* **The problem**
Where the records below have a line with "Lopez", that line is to be copied.

* **Recorded data**

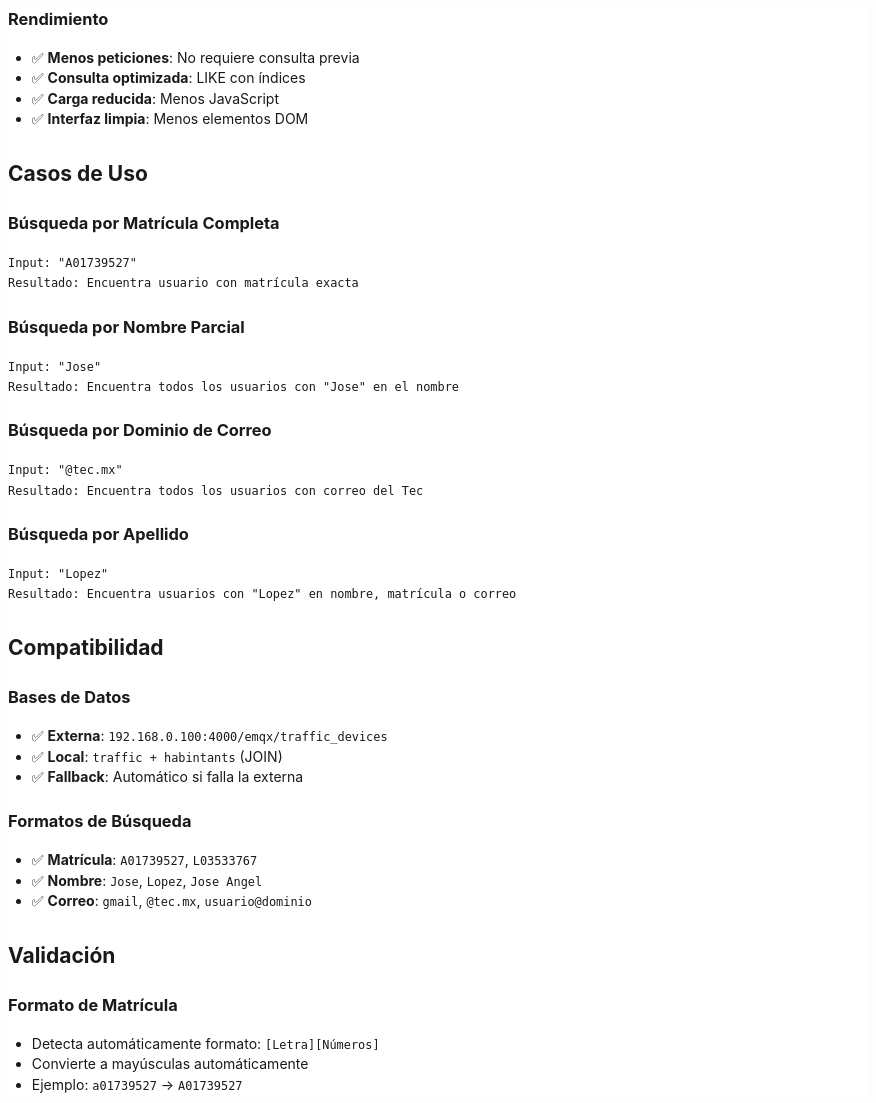### **Rendimiento**
- ✅ **Menos peticiones**: No requiere consulta previa
- ✅ **Consulta optimizada**: LIKE con índices
- ✅ **Carga reducida**: Menos JavaScript
- ✅ **Interfaz limpia**: Menos elementos DOM

## Casos de Uso

### **Búsqueda por Matrícula Completa**
```
Input: "A01739527"
Resultado: Encuentra usuario con matrícula exacta
```

### **Búsqueda por Nombre Parcial**
```
Input: "Jose"
Resultado: Encuentra todos los usuarios con "Jose" en el nombre
```

### **Búsqueda por Dominio de Correo**
```
Input: "@tec.mx"
Resultado: Encuentra todos los usuarios con correo del Tec
```

### **Búsqueda por Apellido**
```
Input: "Lopez"
Resultado: Encuentra usuarios con "Lopez" en nombre, matrícula o correo
```

## Compatibilidad

### **Bases de Datos**
- ✅ **Externa**: `192.168.0.100:4000/emqx/traffic_devices`
- ✅ **Local**: `traffic + habintants` (JOIN)
- ✅ **Fallback**: Automático si falla la externa

### **Formatos de Búsqueda**
- ✅ **Matrícula**: `A01739527`, `L03533767`
- ✅ **Nombre**: `Jose`, `Lopez`, `Jose Angel`
- ✅ **Correo**: `gmail`, `@tec.mx`, `usuario@dominio`

## Validación

### **Formato de Matrícula**
- Detecta automáticamente formato: `[Letra][Números]`
- Convierte a mayúsculas automáticamente
- Ejemplo: `a01739527` → `A01739527`
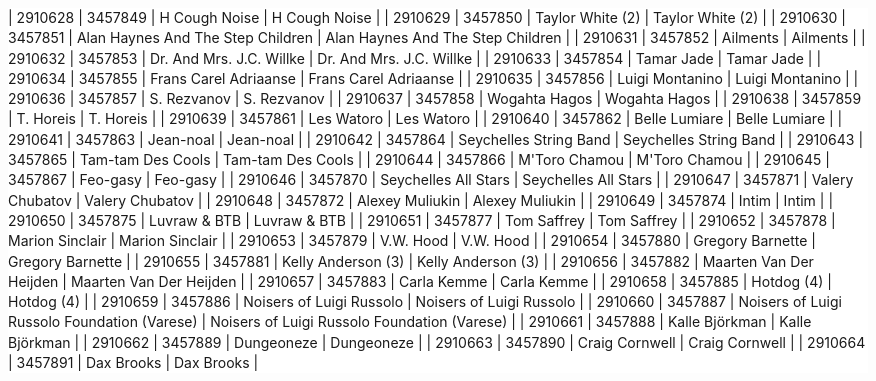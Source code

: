 | 2910628 | 3457849 | H Cough Noise | H Cough Noise |
| 2910629 | 3457850 | Taylor White (2) | Taylor White (2) |
| 2910630 | 3457851 | Alan Haynes And The Step Children | Alan Haynes And The Step Children |
| 2910631 | 3457852 | Ailments | Ailments |
| 2910632 | 3457853 | Dr. And Mrs. J.C. Willke | Dr. And Mrs. J.C. Willke |
| 2910633 | 3457854 | Tamar Jade | Tamar Jade |
| 2910634 | 3457855 | Frans Carel Adriaanse | Frans Carel Adriaanse |
| 2910635 | 3457856 | Luigi Montanino | Luigi Montanino |
| 2910636 | 3457857 | S. Rezvanov | S. Rezvanov |
| 2910637 | 3457858 | Wogahta Hagos | Wogahta Hagos |
| 2910638 | 3457859 | T. Horeis | T. Horeis |
| 2910639 | 3457861 | Les Watoro | Les Watoro |
| 2910640 | 3457862 | Belle Lumiare | Belle Lumiare |
| 2910641 | 3457863 | Jean-noal | Jean-noal |
| 2910642 | 3457864 | Seychelles String Band | Seychelles String Band |
| 2910643 | 3457865 | Tam-tam Des Cools | Tam-tam Des Cools |
| 2910644 | 3457866 | M'Toro Chamou | M'Toro Chamou |
| 2910645 | 3457867 | Feo-gasy | Feo-gasy |
| 2910646 | 3457870 | Seychelles All Stars | Seychelles All Stars |
| 2910647 | 3457871 | Valery Chubatov | Valery Chubatov |
| 2910648 | 3457872 | Alexey Muliukin | Alexey Muliukin |
| 2910649 | 3457874 | Intim | Intim |
| 2910650 | 3457875 | Luvraw & BTB | Luvraw & BTB |
| 2910651 | 3457877 | Tom Saffrey | Tom Saffrey |
| 2910652 | 3457878 | Marion Sinclair | Marion Sinclair |
| 2910653 | 3457879 | V.W. Hood | V.W. Hood |
| 2910654 | 3457880 | Gregory Barnette | Gregory Barnette |
| 2910655 | 3457881 | Kelly Anderson (3) | Kelly Anderson (3) |
| 2910656 | 3457882 | Maarten Van Der Heijden | Maarten Van Der Heijden |
| 2910657 | 3457883 | Carla Kemme | Carla Kemme |
| 2910658 | 3457885 | Hotdog (4) | Hotdog (4) |
| 2910659 | 3457886 | Noisers of Luigi Russolo | Noisers of Luigi Russolo |
| 2910660 | 3457887 | Noisers of Luigi Russolo Foundation (Varese) | Noisers of Luigi Russolo Foundation (Varese) |
| 2910661 | 3457888 | Kalle Björkman | Kalle Björkman |
| 2910662 | 3457889 | Dungeoneze | Dungeoneze |
| 2910663 | 3457890 | Craig Cornwell | Craig Cornwell |
| 2910664 | 3457891 | Dax Brooks | Dax Brooks |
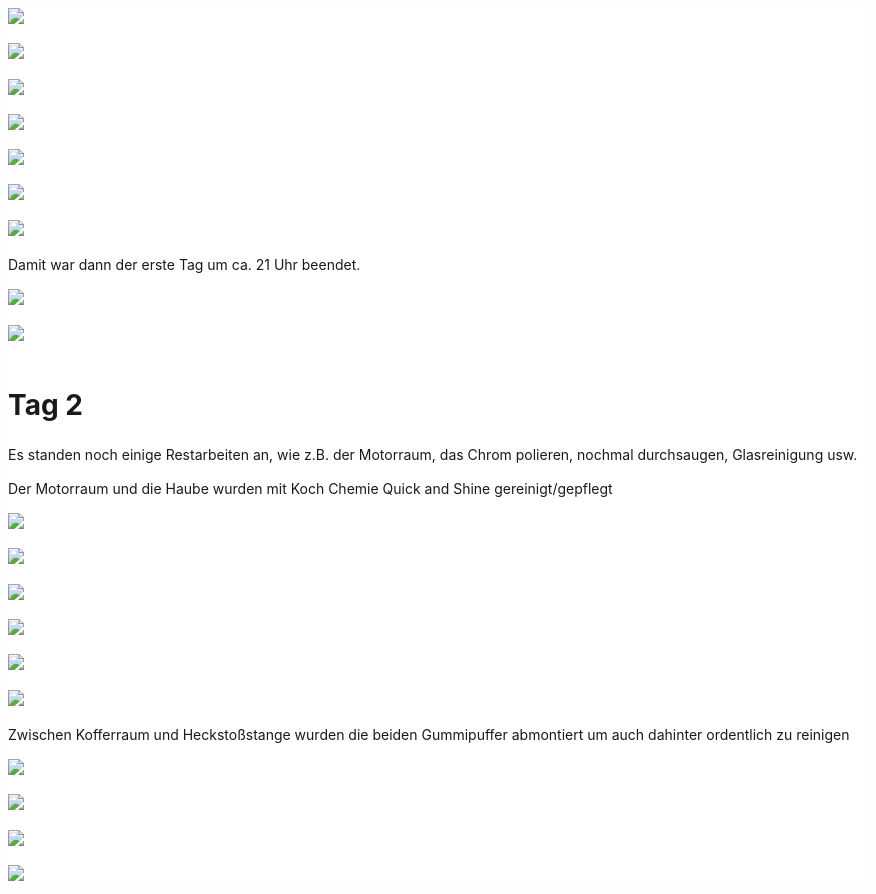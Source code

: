 ![](https://glossbossimages.s3.eu-central-1.amazonaws.com/marvin/jeep_gc/DSC01025.jpg)

![](https://glossbossimages.s3.eu-central-1.amazonaws.com/marvin/jeep_gc/DSC01026.jpg)

![](https://glossbossimages.s3.eu-central-1.amazonaws.com/marvin/jeep_gc/DSC01029.jpg)

![](https://glossbossimages.s3.eu-central-1.amazonaws.com/marvin/jeep_gc/DSC01027.jpg)

![](https://glossbossimages.s3.eu-central-1.amazonaws.com/marvin/jeep_gc/DSC01028.jpg)

![](https://glossbossimages.s3.eu-central-1.amazonaws.com/marvin/jeep_gc/DSC01030.jpg)

![](https://glossbossimages.s3.eu-central-1.amazonaws.com/marvin/jeep_gc/DSC01031.jpg)

Damit war dann der erste Tag um ca. 21 Uhr beendet.&nbsp;

![](https://glossbossimages.s3.eu-central-1.amazonaws.com/marvin/jeep_gc/DSC01032.jpg)

![](https://glossbossimages.s3.eu-central-1.amazonaws.com/marvin/jeep_gc/DSC01033.jpg)

# Tag 2

Es standen noch einige Restarbeiten an, wie z.B. der Motorraum, das Chrom polieren, nochmal durchsaugen, Glasreinigung usw.

Der Motorraum und die Haube wurden mit Koch Chemie Quick and Shine gereinigt/gepflegt

![](https://glossbossimages.s3.eu-central-1.amazonaws.com/marvin/jeep_gc/DSC01036.jpg)

![](https://glossbossimages.s3.eu-central-1.amazonaws.com/marvin/jeep_gc/DSC01037.jpg)

![](https://glossbossimages.s3.eu-central-1.amazonaws.com/marvin/jeep_gc/DSC01038.jpg)

![](https://glossbossimages.s3.eu-central-1.amazonaws.com/marvin/jeep_gc/DSC01039.jpg)

![](https://glossbossimages.s3.eu-central-1.amazonaws.com/marvin/jeep_gc/DSC01041.jpg)

![](https://glossbossimages.s3.eu-central-1.amazonaws.com/marvin/jeep_gc/DSC01043.jpg)

Zwischen Kofferraum und Heckstoßstange wurden die beiden Gummipuffer abmontiert um auch dahinter ordentlich zu reinigen

![](https://glossbossimages.s3.eu-central-1.amazonaws.com/marvin/jeep_gc/DSC01046.jpg)

![](https://glossbossimages.s3.eu-central-1.amazonaws.com/marvin/jeep_gc/DSC01048.jpg)

![](https://glossbossimages.s3.eu-central-1.amazonaws.com/marvin/jeep_gc/DSC01049.jpg)

![](https://glossbossimages.s3.eu-central-1.amazonaws.com/marvin/jeep_gc/DSC01051.jpg)
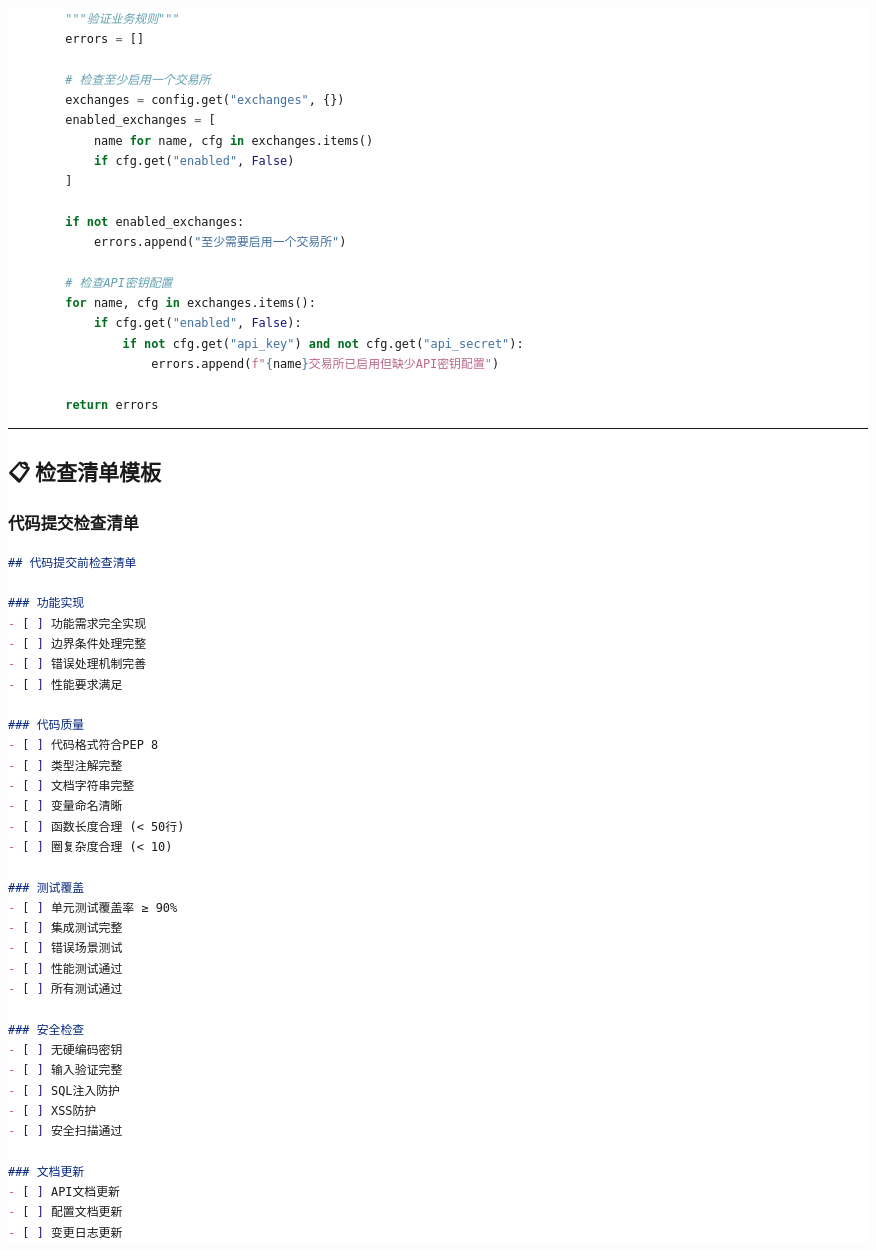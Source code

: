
 ```python
        """验证业务规则"""
        errors = []

        # 检查至少启用一个交易所
        exchanges = config.get("exchanges", {})
        enabled_exchanges = [
            name for name, cfg in exchanges.items()
            if cfg.get("enabled", False)
        ]

        if not enabled_exchanges:
            errors.append("至少需要启用一个交易所")

        # 检查API密钥配置
        for name, cfg in exchanges.items():
            if cfg.get("enabled", False):
                if not cfg.get("api_key") and not cfg.get("api_secret"):
                    errors.append(f"{name}交易所已启用但缺少API密钥配置")

        return errors
```

---

## 📋 检查清单模板

### 代码提交检查清单
```markdown
## 代码提交前检查清单

### 功能实现
- [ ] 功能需求完全实现
- [ ] 边界条件处理完整
- [ ] 错误处理机制完善
- [ ] 性能要求满足

### 代码质量
- [ ] 代码格式符合PEP 8
- [ ] 类型注解完整
- [ ] 文档字符串完整
- [ ] 变量命名清晰
- [ ] 函数长度合理 (< 50行)
- [ ] 圈复杂度合理 (< 10)

### 测试覆盖
- [ ] 单元测试覆盖率 ≥ 90%
- [ ] 集成测试完整
- [ ] 错误场景测试
- [ ] 性能测试通过
- [ ] 所有测试通过

### 安全检查
- [ ] 无硬编码密钥
- [ ] 输入验证完整
- [ ] SQL注入防护
- [ ] XSS防护
- [ ] 安全扫描通过

### 文档更新
- [ ] API文档更新
- [ ] 配置文档更新
- [ ] 变更日志更新
```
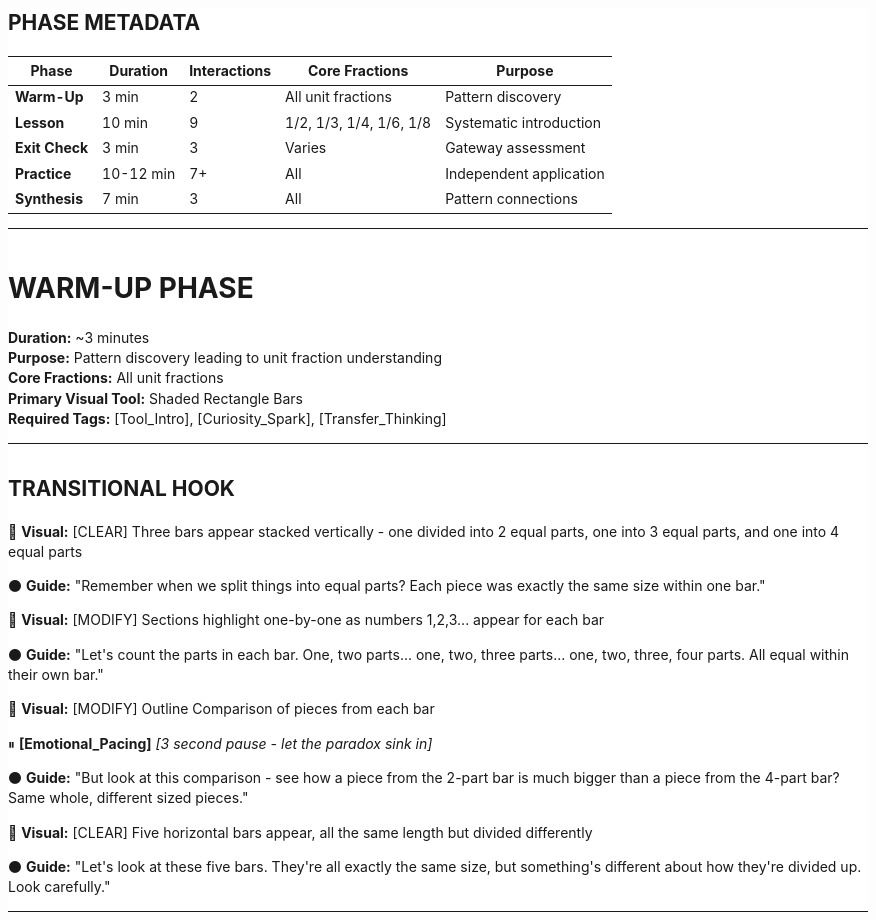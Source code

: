 
## **PHASE METADATA**

| Phase | Duration | Interactions | Core Fractions | Purpose |
| ----- | ----- | ----- | ----- | ----- |
| **Warm-Up** | 3 min | 2 | All unit fractions | Pattern discovery |
| **Lesson** | 10 min | 9 | 1/2, 1/3, 1/4, 1/6, 1/8 | Systematic introduction |
| **Exit Check** | 3 min | 3 | Varies | Gateway assessment |
| **Practice** | 10-12 min | 7+ | All | Independent application |
| **Synthesis** | 7 min | 3 | All | Pattern connections |

---

# 

# **WARM-UP PHASE**

**Duration:** \~3 minutes  
 **Purpose:** Pattern discovery leading to unit fraction understanding  
 **Core Fractions:** All unit fractions  
 **Primary Visual Tool:** Shaded Rectangle Bars  
 **Required Tags:** \[Tool\_Intro\], \[Curiosity\_Spark\], \[Transfer\_Thinking\]

---

## **TRANSITIONAL HOOK**

🔵 **Visual:** \[CLEAR\] Three bars appear stacked vertically \- one divided into 2 equal parts, one into 3 equal parts, and one into 4 equal parts

⚫ **Guide:** "Remember when we split things into equal parts? Each piece was exactly the same size within one bar."

🔵 **Visual:** \[MODIFY\] Sections highlight one-by-one as numbers 1,2,3... appear for each bar

⚫ **Guide:** "Let's count the parts in each bar. One, two parts... one, two, three parts... one, two, three, four parts. All equal within their own bar."

🔵 **Visual:** \[MODIFY\] Outline Comparison of pieces from each bar

⏸ **\[Emotional\_Pacing\]** *\[3 second pause \- let the paradox sink in\]*

⚫ **Guide:** "But look at this comparison \- see how a piece from the 2-part bar is much bigger than a piece from the 4-part bar? Same whole, different sized pieces."

🔵 **Visual:** \[CLEAR\] Five horizontal bars appear, all the same length but divided differently

⚫ **Guide:** "Let's look at these five bars. They're all exactly the same size, but something's different about how they're divided up. Look carefully."

---
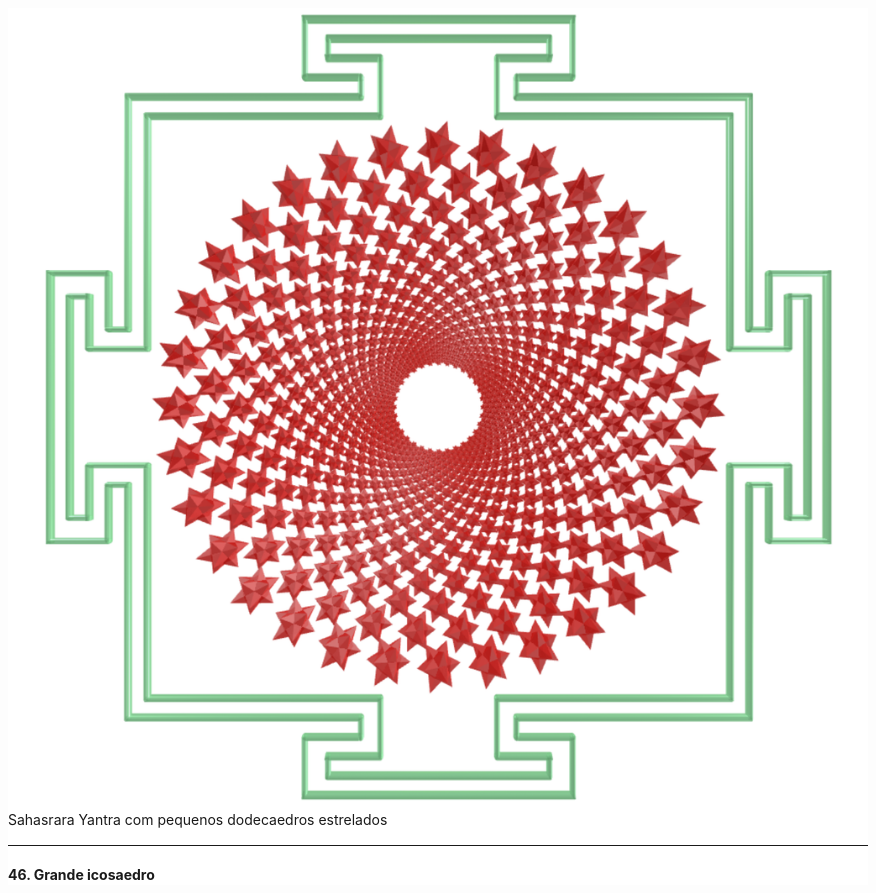<a href="../vr/model22a.htm" target="_blank" title="modelo 3D" class="fotoB"><img src="../ar/44A.png" class="foto" alt="Sahasrara Yantra com pequenos dodecaedros estrelados"></a>
 <br>Sahasrara Yantra com pequenos dodecaedros estrelados
 <br>
<hr>
<h4>46. Grande icosaedro</h4>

* **Exercise solution**
Input: "Lopez"
Resultado: Encuentra usuarios con "Lopez" en nombre, matrícula o correo
- ✅ **Nombre**: `Jose`, `Lopez`, `Jose Angel`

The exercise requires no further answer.